West Baltimore has serious problems. Drugs, crime, homelessness, unemployment, and poverty. I deliberately waited until I finished writing this story to get Season 1 of The Wire, the gritty HBO police drama set on these streets, from Netflix. I’d learned that most of the series had been filmed on street corners and alleys I would now recognize. But I didn’t want the dramatized streets to cloud my impressions of the efforts in the 72-block radius defined as Watershed 263.

What struck me is that this pilot project in Watershed 263 is the real deal. The pipes beneath these city streets carry some of dirtiest water in the Chesapeake watershed and life aboveground faces some of the toughest odds. Improving water quality through community greening practices seems a nearly Sisyphean charge. Against this backdrop of big problems in Baltimore, each hard-won vacant lot turned rain garden requires tremendous effort, community input, and funding. And, according to plan, it will take 107 such projects to see a measurable impact on stormwater from only 25 percent of the watershed.
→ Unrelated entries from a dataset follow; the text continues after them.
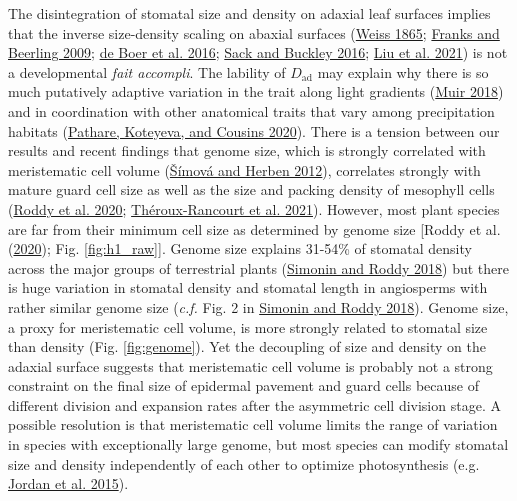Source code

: \documentclass[
  12pt,
]{article}
\begin{document}
The disintegration of stomatal size and density on adaxial leaf surfaces implies that the inverse size-density scaling on abaxial surfaces (\protect\hyperlink{ref-weiss_untersuchungen_1865}{Weiss 1865}; \protect\hyperlink{ref-franks_maximum_2009}{Franks and Beerling 2009}; \protect\hyperlink{ref-de_boer_optimal_2016}{de Boer et al. 2016}; \protect\hyperlink{ref-sack_developmental_2016}{Sack and Buckley 2016}; \protect\hyperlink{ref-liu_scaling_2021}{Liu et al. 2021}) is not a developmental \emph{fait accompli}. The lability of \(D_\text{ad}\) may explain why there is so much putatively adaptive variation in the trait along light gradients (\protect\hyperlink{ref-muir_light_2018}{Muir 2018}) and in coordination with other anatomical traits that vary among precipitation habitats (\protect\hyperlink{ref-pathare_increased_2020}{Pathare, Koteyeva, and Cousins 2020}). There is a tension between our results and recent findings that genome size, which is strongly correlated with meristematic cell volume (\protect\hyperlink{ref-simova_geometrical_2012}{Šímová and Herben 2012}), correlates strongly with mature guard cell size as well as the size and packing density of mesophyll cells (\protect\hyperlink{ref-roddy_scaling_2020}{Roddy et al. 2020}; \protect\hyperlink{ref-theroux-rancourt_maximum_2021}{Théroux-Rancourt et al. 2021}). However, most plant species are far from their minimum cell size as determined by genome size {[}Roddy et al. (\protect\hyperlink{ref-roddy_scaling_2020}{2020}); Fig. \ref{fig:h1_raw}{]}. Genome size explains 31-54\% of stomatal density across the major groups of terrestrial plants (\protect\hyperlink{ref-simonin_genome_2018}{Simonin and Roddy 2018}) but there is huge variation in stomatal density and stomatal length in angiosperms with rather similar genome size (\emph{c.f.} Fig. 2 in \protect\hyperlink{ref-simonin_genome_2018}{Simonin and Roddy 2018}). Genome size, a proxy for meristematic cell volume, is more strongly related to stomatal size than density (Fig. \ref{fig:genome}). Yet the decoupling of size and density on the adaxial surface suggests that meristematic cell volume is probably not a strong constraint on the final size of epidermal pavement and guard cells because of different division and expansion rates after the asymmetric cell division stage. A possible resolution is that meristematic cell volume limits the range of variation in species with exceptionally large genome, but most species can modify stomatal size and density independently of each other to optimize photosynthesis (e.g. \protect\hyperlink{ref-jordan_environmental_2015}{Jordan et al. 2015}).
\end{document}

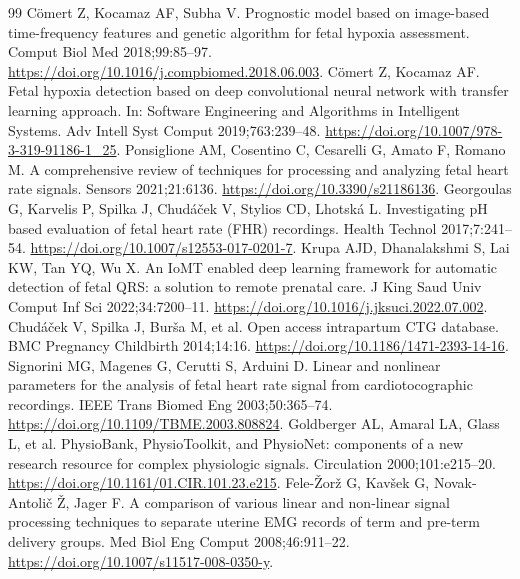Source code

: \begin{thebibliography}{99}
 Cömert Z, Kocamaz AF, Subha V. Prognostic model based on image-based time-frequency features and genetic algorithm for fetal hypoxia assessment. Comput Biol Med 2018;99:85--97. \href{https://doi.org/10.1016/j.compbiomed.2018.06.003}{https://doi.org/10.1016/j.compbiomed.2018.06.003}.
 Cömert Z, Kocamaz AF. Fetal hypoxia detection based on deep convolutional neural network with transfer learning approach. In: Software Engineering and Algorithms in Intelligent Systems. Adv Intell Syst Comput 2019;763:239--48. \href{https://doi.org/10.1007/978-3-319-91186-1_25}{https://doi.org/10.1007/978-3-319-91186-1\_25}.
 Ponsiglione AM, Cosentino C, Cesarelli G, Amato F, Romano M. A comprehensive review of techniques for processing and analyzing fetal heart rate signals. Sensors 2021;21:6136. \href{https://doi.org/10.3390/s21186136}{https://doi.org/10.3390/s21186136}.
 Georgoulas G, Karvelis P, Spilka J, Chudáček V, Stylios CD, Lhotská L. Investigating pH based evaluation of fetal heart rate (FHR) recordings. Health Technol 2017;7:241--54. \href{https://doi.org/10.1007/s12553-017-0201-7}{https://doi.org/10.1007/s12553-017-0201-7}.
 Krupa AJD, Dhanalakshmi S, Lai KW, Tan YQ, Wu X. An IoMT enabled deep learning framework for automatic detection of fetal QRS: a solution to remote prenatal care. J King Saud Univ Comput Inf Sci 2022;34:7200--11. \href{https://doi.org/10.1016/j.jksuci.2022.07.002}{https://doi.org/10.1016/j.jksuci.2022.07.002}.
 Chudáček V, Spilka J, Burša M, et al. Open access intrapartum CTG database. BMC Pregnancy Childbirth 2014;14:16. \href{https://doi.org/10.1186/1471-2393-14-16}{https://doi.org/10.1186/1471-2393-14-16}.
 Signorini MG, Magenes G, Cerutti S, Arduini D. Linear and nonlinear parameters for the analysis of fetal heart rate signal from cardiotocographic recordings. IEEE Trans Biomed Eng 2003;50:365--74. \href{https://doi.org/10.1109/TBME.2003.808824}{https://doi.org/10.1109/TBME.2003.808824}.
 Goldberger AL, Amaral LA, Glass L, et al. PhysioBank, PhysioToolkit, and PhysioNet: components of a new research resource for complex physiologic signals. Circulation 2000;101:e215--20. \href{https://doi.org/10.1161/01.CIR.101.23.e215}{https://doi.org/10.1161/01.CIR.101.23.e215}.
 Fele-\v{Z}or\v{z} G, Kav\v{s}ek G, Novak-Antoli\v{c} \v{Z}, Jager F. A comparison of various linear and non-linear signal processing techniques to separate uterine EMG records of term and pre-term delivery groups. Med Biol Eng Comput 2008;46:911--22. \href{https://doi.org/10.1007/s11517-008-0350-y}{https://doi.org/10.1007/s11517-008-0350-y}.

\end{thebibliography}
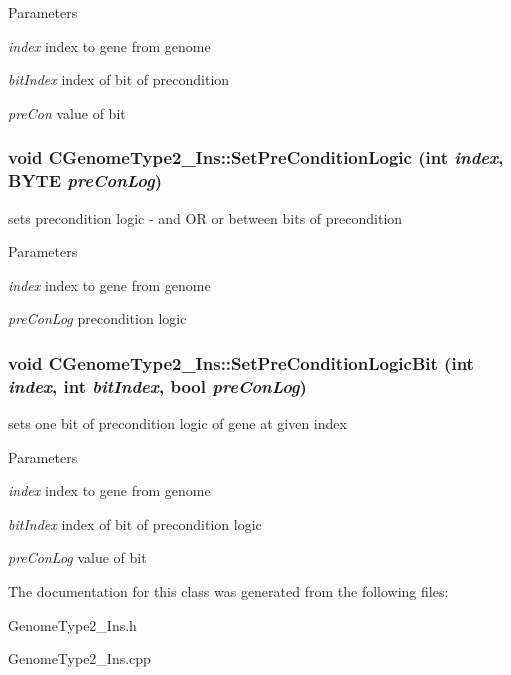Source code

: \begin{DoxyParams}{Parameters}
\item[{\em index}]index to gene from genome \item[{\em bitIndex}]index of bit of precondition \item[{\em preCon}]value of bit \end{DoxyParams}
\hypertarget{classCGenomeType2__Ins_ac474201ad2ab18e57cba38950504518d}{
\subsubsection[{SetPreConditionLogic}]{\setlength{\rightskip}{0pt plus 5cm}void CGenomeType2\_\-Ins::SetPreConditionLogic (int {\em index}, \/  BYTE {\em preConLog})}}
\label{classCGenomeType2__Ins_ac474201ad2ab18e57cba38950504518d}
sets precondition logic -\/ and OR or between bits of precondition


\begin{DoxyParams}{Parameters}
\item[{\em index}]index to gene from genome \item[{\em preConLog}]precondition logic \end{DoxyParams}
\hypertarget{classCGenomeType2__Ins_a397c59c680ddccdbec3b0fd8f6627f3d}{
\subsubsection[{SetPreConditionLogicBit}]{\setlength{\rightskip}{0pt plus 5cm}void CGenomeType2\_\-Ins::SetPreConditionLogicBit (int {\em index}, \/  int {\em bitIndex}, \/  bool {\em preConLog})}}
\label{classCGenomeType2__Ins_a397c59c680ddccdbec3b0fd8f6627f3d}
sets one bit of precondition logic of gene at given index


\begin{DoxyParams}{Parameters}
\item[{\em index}]index to gene from genome \item[{\em bitIndex}]index of bit of precondition logic \item[{\em preConLog}]value of bit \end{DoxyParams}


The documentation for this class was generated from the following files:\begin{DoxyCompactItemize}
\item 
GenomeType2\_\-Ins.h\item 
GenomeType2\_\-Ins.cpp\end{DoxyCompactItemize}
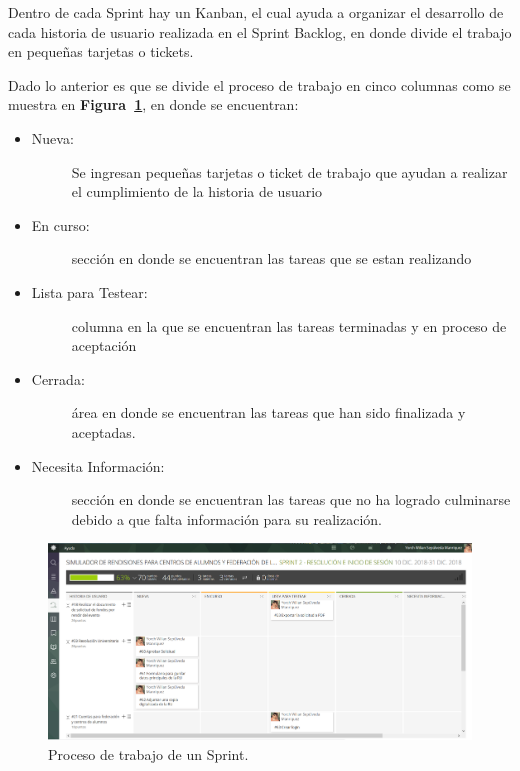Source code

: Dentro de cada Sprint hay un Kanban, el cual ayuda a organizar el desarrollo de cada historia de usuario realizada en el Sprint Backlog, en donde divide el trabajo en pequeñas tarjetas o tickets.

Dado lo anterior es que se divide el proceso de trabajo en cinco columnas como se muestra en \textbf{Figura~\ref{fig: kanbanSprint}}, en donde se encuentran:

\begin{itemize}
    \item   \begin{description}
                \item[Nueva:] Se ingresan pequeñas tarjetas o ticket de trabajo que ayudan a realizar el cumplimiento de la historia de usuario 
            \end{description}

    \item   \begin{description}
                \item[En curso:] sección en donde se encuentran las tareas que se estan realizando
            \end{description}

    \item   \begin{description}
                \item[Lista para Testear:] columna en la que se encuentran las tareas terminadas y en proceso de aceptación
            \end{description}

    \item   \begin{description}
                \item[Cerrada:] área en donde se encuentran las tareas que han sido finalizada y aceptadas.
            \end{description}
    
    \item   \begin{description}
                \item[Necesita Información:] sección en donde se encuentran las tareas que no ha logrado culminarse debido a que falta información para su realización.
            \end{description}
\end{itemize}

\begin{figure}[h!]
    \includegraphics[width=\textwidth]{Imagenes/Kanban.png}
    \caption{\label{fig: kanbanSprint} Proceso de trabajo de un Sprint.}
\end{figure}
Watershed 263 evokes a parallel for me to the BALTIMORE BELIEVE campaign. The campaign was an attempt by then mayor Martin O’Malley to “light a fuse of popular will” to change the mindset of the city with regard to the drugs. The idea is that if everyone does at least one thing to fight drugs, acting alone or together, then the community can prevail.

I lived in Baltimore in 2002 when the BELIEVE campaign was beginning to gain traction. I remember puzzling at the stark black signs with the white letters that read simply, “BELIEVE.” No context. No explanation. I didn’t know what I was supposed to believe in. At first I was vaguely annoyed. I didn’t get it.

That feeling didn’t last long. Those signs got under my skin. I’m not sure that I ever embraced the message specific to the drug problem in Baltimore. But I would drive down the streets and register a prickle of hope, like what you’d experience walking out of a feel-good movie.

The same goes for Watershed 263. The odds still seem stacked against success. Juxtaposed with personal safety, unemployment, and drugs, the effect of urban stormwater on the Chesapeake Bay ranks low on the list of concerns of most watershed residents. But for some, growing green space in neighborhoods and improving the quality of outdoor life is rising to the top. The people I met value their gardens and embrace the idea that turning empty lots into safe green havens can benefit their health and improve the quality of their daily lives.

BELIEVE in green. The people of Watershed 263 do. And just maybe, if everyone does at least one thing to green his/her local community, healthier waters downstream will prevail.